George Butterworth in the Trenches.

"4.45 Lt Butterworth killed. " A terse one-line entry, hurriedly pencilled into a military notebook at dawn on August 5th 1916. And it goes on to another subject. This is the Somme, under bombardment.
Michael Barlow's biography "Whom the Gods Love" is an invaluable source and much of it is drawn from family letters and material at Cecil Sharp House. Curiously though, there's little on Butterworth's war record. Yet nearly everything about officers in that war is preserved. So I went to the War Office records at the National  Archives and hit a brick wall. No Lt. Butterworth! No wonder Barlow was stymied. But Butterworth won a Military Cross, a significant honour. No way that would not be recorded. So I read every single citation for summer at the Somme 1916 and there I found it, indexed under his third forename, Kaye. By accident or design, when he signed up his surname had been recorded as Kaye-Butterworth rather than Butterworth. Then I looked up the regimental war diary. These are notes written by an ADC to the commanding officer, often in pencil, sometimes covered in mud and once I found one stained with a dark liquid.... don't ask! These diaries are the raw material that record events as they happen, verbatim, no time for reflection. They get tidied up and sent to HQ for analysis. What you read in books is several stages down the line. War diaries are the real thing as it happens. I traced back to when Butterworth joined the unit, part of the 13th Durham Light Infantry.

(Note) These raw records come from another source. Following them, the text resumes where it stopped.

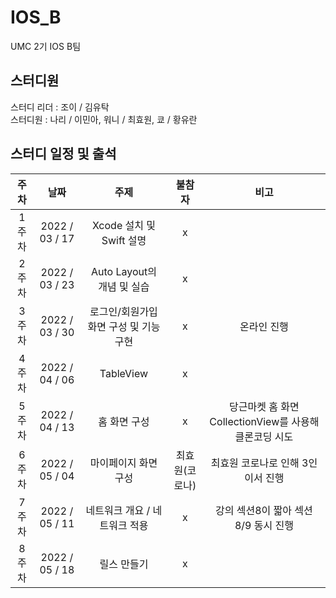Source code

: # IOS_B
UMC 2기 IOS B팀

## 스터디원
스터디 리더 : 조이 / 김유탁    
스터디원 : 나리 / 이민아, 워니 / 최효원, 쿄 / 황유란

## 스터디 일정 및 출석
|주차|날짜|주제|불참자|비고|
|:---:|:---:|:---:|:---:|:---:|
|1주차|2022 / 03 / 17|Xcode 설치 및 Swift 설명|x|
|2주차|2022 / 03 / 23|Auto Layout의 개념 및 실습|x|
|3주차|2022 / 03 / 30|로그인/회원가입 화면 구성 및 기능 구현|x|온라인 진행|
|4주차|2022 / 04 / 06|TableView|x|
|5주차|2022 / 04 / 13|홈 화면 구성|x|당근마켓 홈 화면 CollectionView를 사용해 클론코딩 시도|
|6주차|2022 / 05 / 04|마이페이지 화면 구성|최효원(코로나)| 최효원 코로나로 인해 3인이서 진행|
|7주차|2022 / 05 / 11|네트워크 개요 / 네트워크 적용|x|강의 섹션8이 짧아 섹션 8/9 동시 진행  |
|8주차|2022 / 05 / 18|릴스 만들기|x|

But there's lots more material, and a good historian, like a detective, "makes the connections". Here's a verbatim extract from the War Diary :
2.53 sent following message to Lt Butterworth at B Company "Send a strong bombing platoon up Munster Alley to hold and block". Note owing to our artillery shelling our front line Lt Butterworth cannot have received this message until after 3.45 am
3.40 received from Lt Clarke "we must have reinforcements at once...the men I have got are being kept there by revolvers". 3.41 gave Lt Batty message for Lt Butterworth to reinforce Munster Alley with one platoon at once.
4.19 Forward observation reported that our party at Munster Alley was being heavily bombed but we were apparently holding our own. 4.43 (Brigadier sent 25 men from another unit to relieve)
4.45 Lt Butterworth killed.
Casualties 5th August : Lt G S Kaye-Butterworth, Lt N A Target killed, 2nd Lt Rees
and Batty wounded. Other ranks : 4 killed. 18 wounded, 3 shell shock, 5 missing. (Note: Target featured in the Diary many times, an unfortunately named but charismatic fellow who had been awarded a Military Cross in June. He was much admired by the Brigadier and the man who wrote the diaries. Butterworth would have known him too.)


2 comments:

Evan Tucker said...

Oh wow, there's more. This is just splendid. Sorry to gush, I just think Butterworth might have been England's great lost musical voice.

Doundou Tchil said...

English William Shatners ! Fantastic ! Exactly ! Unfortunately most of the recordings of the songs are delivered in a pretentiously stuffy way, quite unsuitable to music about youth and purity, but maybe evoke a fake antique pre 1914 era. Rolfe Johnson and Maltmann are the best I think for capturing the idiom rather than the oldeworlde "image". Keenlyside, Roderick Williams have sung them too, live.